Neun: die heilige Zahl der Nomaden. - Galsan Tschinag erzählt
in diesem außerordentlichen
historisch-psychologischen Roman mit archaischer Sprachgewalt das Leben
des
Dschingis Khan: In neun Tag- und Nachtträumen blickt der
sterbende
Weltherrscher zurück auf seine Erfolge und seine Niederlagen,
auf seine
Hoffnungen und seine Ängste.
Längst ist Dschingis Khan ein Mythos geworden, in der Mongolei
wird der "ozeangleiche
Khan" noch heute fast als Gott verehrt. Er starb im Jahr 1227, nicht
durch
Feindeshand, sondern - für einen Reiterfürsten
schmachvoll - nach einem Sturz
vom Pferd. Er, den seine Diener noch zur letzten Schlacht tragen,
versinkt in
Fieberträumen von Krieg, Verrat und Mord - Bilder, in tiefes
Rot getaucht.

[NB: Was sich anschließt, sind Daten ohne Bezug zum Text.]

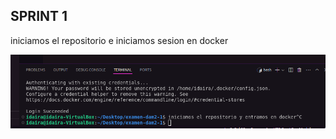 ## SPRINT 1

iniciamos el repositorio e iniciamos sesion en docker

![docker inicio sesion](image.png)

Sein
Blick geht nach innen, denn "auch die tausendjährige Eiche hat
eines Tages
mit dem end- und sinnlosen Weiterwuchern in die Ungewissheit
aufzuhören".
Erinnerungen an seine Kindheit werden wach, an seine Getreuen, an seine
Frauen
und an die Liebe, die er empfunden hat: ein Weltenbeherrscher am Ende
seines
Lebens, getrieben von Halluzinationen, bekenntnisbereit, aber nicht
sentimental,
unerbittlich auch gegen sich selbst: "Jeder Tropfen
Blut, geflossen
über
den Rand der Kelle, jede Handvoll Asche, geflogen über den
Rand der Schaufel,
jeder Armvoll Fleisch und Knochen, gerutscht über den Rand des
Troges - jedes
anderen zugefügte Leid musste auf meinem Weg gelegen und auf
die Stunde der
Vergeltung gewartet haben ..." (Insel)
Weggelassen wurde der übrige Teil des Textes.